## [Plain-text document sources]
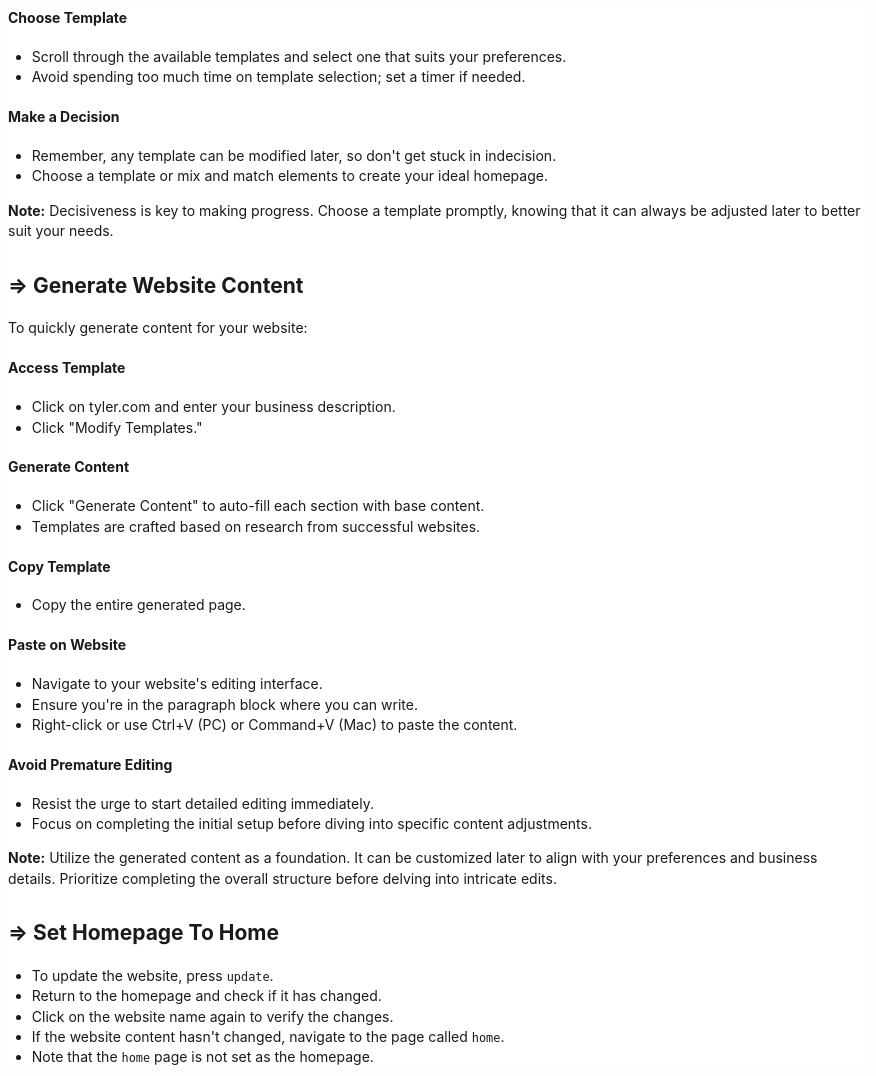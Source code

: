 #### Choose Template

- Scroll through the available templates and select one that suits your preferences.
- Avoid spending too much time on template selection; set a timer if needed.

#### Make a Decision

- Remember, any template can be modified later, so don't get stuck in indecision.
- Choose a template or mix and match elements to create your ideal homepage.

**Note:** Decisiveness is key to making progress. Choose a template promptly, knowing that it can always be adjusted later to better suit your needs.

## **=>** Generate Website Content

>

To quickly generate content for your website:

#### Access Template

- Click on tyler.com and enter your business description.
- Click "Modify Templates."

#### Generate Content

- Click "Generate Content" to auto-fill each section with base content.
- Templates are crafted based on research from successful websites.

#### Copy Template

- Copy the entire generated page.

#### Paste on Website

- Navigate to your website's editing interface.
- Ensure you're in the paragraph block where you can write.
- Right-click or use Ctrl+V (PC) or Command+V (Mac) to paste the content.

#### Avoid Premature Editing

- Resist the urge to start detailed editing immediately.
- Focus on completing the initial setup before diving into specific content adjustments.

**Note:** Utilize the generated content as a foundation. It can be customized later to align with your preferences and business details. Prioritize completing the overall structure before delving into intricate edits.

## **=>** Set Homepage To Home

- To update the website, press `update`.
- Return to the homepage and check if it has changed.
- Click on the website name again to verify the changes.
- If the website content hasn't changed, navigate to the page called `home`.
- Note that the `home` page is not set as the homepage.
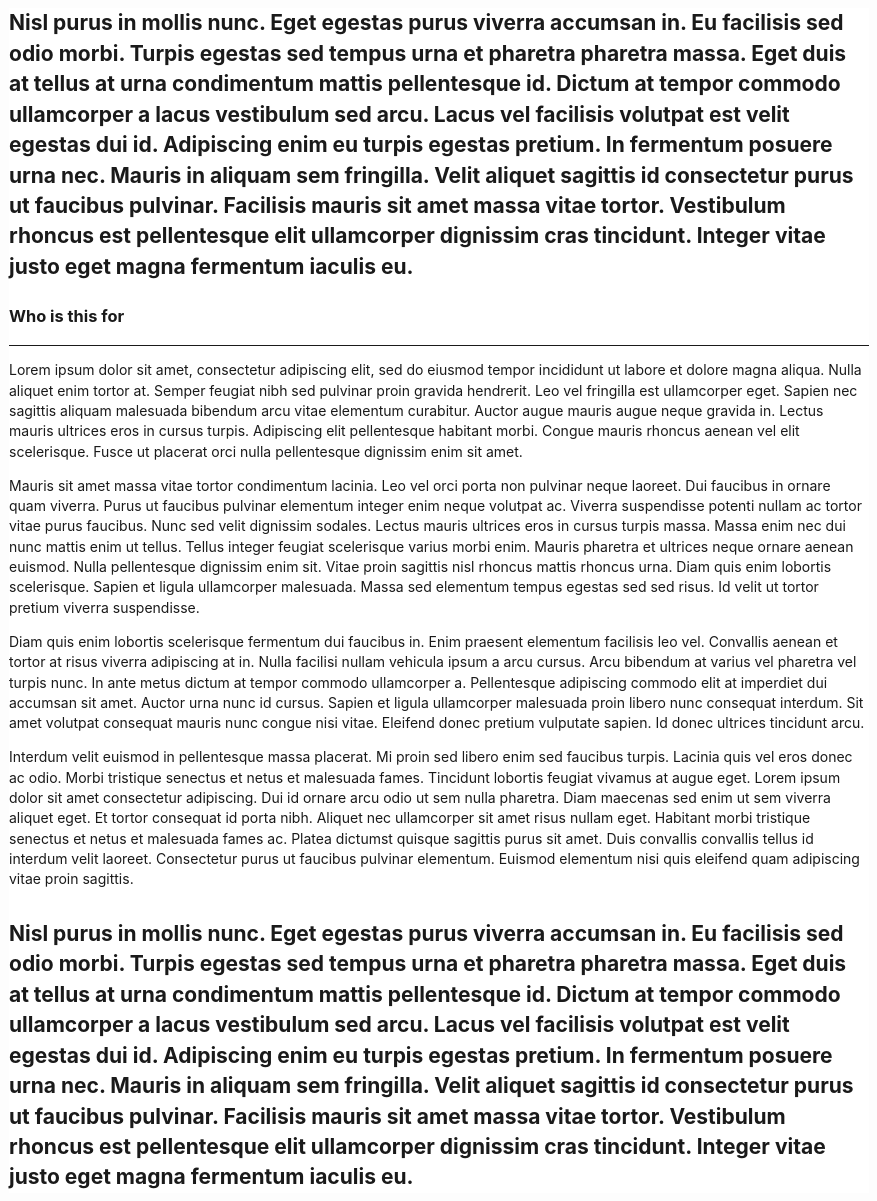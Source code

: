 Nisl purus in mollis nunc. Eget egestas purus viverra accumsan in. Eu facilisis sed odio morbi. Turpis egestas sed tempus urna et pharetra pharetra massa. Eget duis at tellus at urna condimentum mattis pellentesque id. Dictum at tempor commodo ullamcorper a lacus vestibulum sed arcu. Lacus vel facilisis volutpat est velit egestas dui id. Adipiscing enim eu turpis egestas pretium. In fermentum posuere urna nec. Mauris in aliquam sem fringilla. Velit aliquet sagittis id consectetur purus ut faucibus pulvinar. Facilisis mauris sit amet massa vitae tortor. Vestibulum rhoncus est pellentesque elit ullamcorper dignissim cras tincidunt. Integer vitae justo eget magna fermentum iaculis eu.
---

### Who is this for
---

Lorem ipsum dolor sit amet, consectetur adipiscing elit, sed do eiusmod tempor incididunt ut labore et dolore magna aliqua. Nulla aliquet enim tortor at. Semper feugiat nibh sed pulvinar proin gravida hendrerit. Leo vel fringilla est ullamcorper eget. Sapien nec sagittis aliquam malesuada bibendum arcu vitae elementum curabitur. Auctor augue mauris augue neque gravida in. Lectus mauris ultrices eros in cursus turpis. Adipiscing elit pellentesque habitant morbi. Congue mauris rhoncus aenean vel elit scelerisque. Fusce ut placerat orci nulla pellentesque dignissim enim sit amet.

Mauris sit amet massa vitae tortor condimentum lacinia. Leo vel orci porta non pulvinar neque laoreet. Dui faucibus in ornare quam viverra. Purus ut faucibus pulvinar elementum integer enim neque volutpat ac. Viverra suspendisse potenti nullam ac tortor vitae purus faucibus. Nunc sed velit dignissim sodales. Lectus mauris ultrices eros in cursus turpis massa. Massa enim nec dui nunc mattis enim ut tellus. Tellus integer feugiat scelerisque varius morbi enim. Mauris pharetra et ultrices neque ornare aenean euismod. Nulla pellentesque dignissim enim sit. Vitae proin sagittis nisl rhoncus mattis rhoncus urna. Diam quis enim lobortis scelerisque. Sapien et ligula ullamcorper malesuada. Massa sed elementum tempus egestas sed sed risus. Id velit ut tortor pretium viverra suspendisse.

Diam quis enim lobortis scelerisque fermentum dui faucibus in. Enim praesent elementum facilisis leo vel. Convallis aenean et tortor at risus viverra adipiscing at in. Nulla facilisi nullam vehicula ipsum a arcu cursus. Arcu bibendum at varius vel pharetra vel turpis nunc. In ante metus dictum at tempor commodo ullamcorper a. Pellentesque adipiscing commodo elit at imperdiet dui accumsan sit amet. Auctor urna nunc id cursus. Sapien et ligula ullamcorper malesuada proin libero nunc consequat interdum. Sit amet volutpat consequat mauris nunc congue nisi vitae. Eleifend donec pretium vulputate sapien. Id donec ultrices tincidunt arcu.

Interdum velit euismod in pellentesque massa placerat. Mi proin sed libero enim sed faucibus turpis. Lacinia quis vel eros donec ac odio. Morbi tristique senectus et netus et malesuada fames. Tincidunt lobortis feugiat vivamus at augue eget. Lorem ipsum dolor sit amet consectetur adipiscing. Dui id ornare arcu odio ut sem nulla pharetra. Diam maecenas sed enim ut sem viverra aliquet eget. Et tortor consequat id porta nibh. Aliquet nec ullamcorper sit amet risus nullam eget. Habitant morbi tristique senectus et netus et malesuada fames ac. Platea dictumst quisque sagittis purus sit amet. Duis convallis convallis tellus id interdum velit laoreet. Consectetur purus ut faucibus pulvinar elementum. Euismod elementum nisi quis eleifend quam adipiscing vitae proin sagittis.

Nisl purus in mollis nunc. Eget egestas purus viverra accumsan in. Eu facilisis sed odio morbi. Turpis egestas sed tempus urna et pharetra pharetra massa. Eget duis at tellus at urna condimentum mattis pellentesque id. Dictum at tempor commodo ullamcorper a lacus vestibulum sed arcu. Lacus vel facilisis volutpat est velit egestas dui id. Adipiscing enim eu turpis egestas pretium. In fermentum posuere urna nec. Mauris in aliquam sem fringilla. Velit aliquet sagittis id consectetur purus ut faucibus pulvinar. Facilisis mauris sit amet massa vitae tortor. Vestibulum rhoncus est pellentesque elit ullamcorper dignissim cras tincidunt. Integer vitae justo eget magna fermentum iaculis eu.
---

## [What you have to do]
Nothing but the lines from the first line of the data above through the line holding "#### Make a Decision" may appear in the response, copied exactly and without pictures.

## [Answer for the task]
Source code

: #### Choose Template

- Scroll through the available templates and select one that suits your preferences.
- Avoid spending too much time on template selection; set a timer if needed.

#### Make a Decision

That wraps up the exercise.